Scientists have been speculating on the extinction of dinosaurs and their contemporaries for centuries. While researchers cling to solid theories—an asteroid striking the planet 65 million years ago—mysteries are floating around regarding a few species that have eluded dogma, such as the ichthyosaur, according to a University of Oxford statement.
The ichthyosaur existed 150 million years ago, a dolphin-like reptile spanning the early Triassic period stretching to the late Cretaceous. But it disappeared roughly 90 million years ago, long before the asteroid-driven theory took place. Scientists have a multitude of explanations at hand, but scant evidence to support them.
But a consortium of scientists believes they’ve discovered new insight onto the ichthyosaur’s extinction. Published in the journal Nature Communications, their observations reveal that climatic change transitioning through the late Cretaceous period is the probable cause.

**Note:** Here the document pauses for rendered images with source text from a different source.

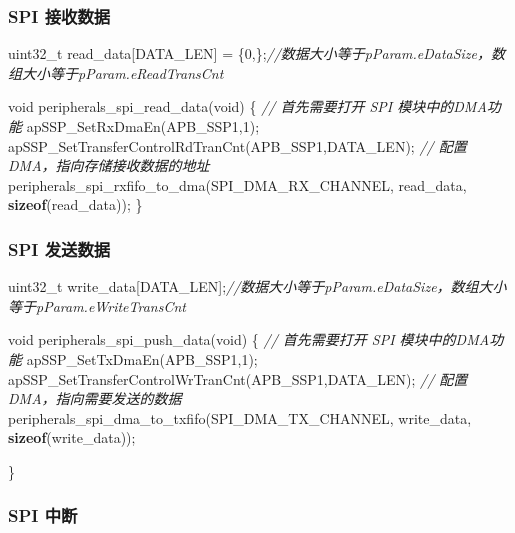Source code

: \documentclass[
  12pt,
]{book}
\newenvironment{Shaded}{\begin{snugshade}}{\end{snugshade}}
\newcommand{\CommentTok}[1]{\textcolor[rgb]{0.56,0.35,0.01}{\textit{#1}}}
\newcommand{\DataTypeTok}[1]{\textcolor[rgb]{0.13,0.29,0.53}{#1}}
\newcommand{\DecValTok}[1]{\textcolor[rgb]{0.00,0.00,0.81}{#1}}
\newcommand{\KeywordTok}[1]{\textcolor[rgb]{0.13,0.29,0.53}{\textbf{#1}}}
\newcommand{\NormalTok}[1]{#1}
\begin{document}
\hypertarget{spi-ux63a5ux6536ux6570ux636e-4}{%
\subsubsection{SPI 接收数据}\label{spi-ux63a5ux6536ux6570ux636e-4}}

\begin{Shaded}
\begin{Highlighting}[]
\DataTypeTok{uint32_t}\NormalTok{ read_data[DATA_LEN] = \{}\DecValTok{0}\NormalTok{,\};}\CommentTok{//数据大小等于pParam.eDataSize，数组大小等于pParam.eReadTransCnt}

\DataTypeTok{void}\NormalTok{ peripherals_spi_read_data(}\DataTypeTok{void}\NormalTok{)}
\NormalTok{\{}
  \CommentTok{// 首先需要打开 SPI 模块中的DMA功能}
\NormalTok{  apSSP_SetRxDmaEn(APB_SSP1,}\DecValTok{1}\NormalTok{);}
\NormalTok{  apSSP_SetTransferControlRdTranCnt(APB_SSP1,DATA_LEN);}
  \CommentTok{// 配置DMA，指向存储接收数据的地址}
\NormalTok{  peripherals_spi_rxfifo_to_dma(SPI_DMA_RX_CHANNEL, read_data, }\KeywordTok{sizeof}\NormalTok{(read_data));}
\NormalTok{\}}
\end{Highlighting}
\end{Shaded}

\hypertarget{spi-ux53d1ux9001ux6570ux636e-4}{%
\subsubsection{SPI 发送数据}\label{spi-ux53d1ux9001ux6570ux636e-4}}

\begin{Shaded}
\begin{Highlighting}[]
\DataTypeTok{uint32_t}\NormalTok{ write_data[DATA_LEN];}\CommentTok{//数据大小等于pParam.eDataSize，数组大小等于pParam.eWriteTransCnt}

\DataTypeTok{void}\NormalTok{ peripherals_spi_push_data(}\DataTypeTok{void}\NormalTok{)}
\NormalTok{\{}
  \CommentTok{// 首先需要打开 SPI 模块中的DMA功能}
\NormalTok{  apSSP_SetTxDmaEn(APB_SSP1,}\DecValTok{1}\NormalTok{);}
\NormalTok{  apSSP_SetTransferControlWrTranCnt(APB_SSP1,DATA_LEN);}
  \CommentTok{// 配置DMA，指向需要发送的数据}
\NormalTok{  peripherals_spi_dma_to_txfifo(SPI_DMA_TX_CHANNEL, write_data, }\KeywordTok{sizeof}\NormalTok{(write_data));}

\NormalTok{\}}
\end{Highlighting}
\end{Shaded}

\hypertarget{spi-ux4e2dux65ad-5}{%
\subsubsection{SPI 中断}\label{spi-ux4e2dux65ad-5}}
\end{document}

Scientists raked through museum collections and various literature of the ichthyosaur and compiled comprehensive and updated information on the animal’s contemporaries. They then conducted a nuanced examination that investigated the links between all the various species that evolved over the same period.
Generally, they found that the ancient creature went through two mass extinctions, one that wiped-out great numbers during the Cretaceous period and a second event several million years later that finished it off. Observations trace to climate variations during the first extinction through fossil records. A great environmental change around that time created fluctuations in temperature causing corollary chemical changes such as the amount of oxygen and carbon dioxide in the water.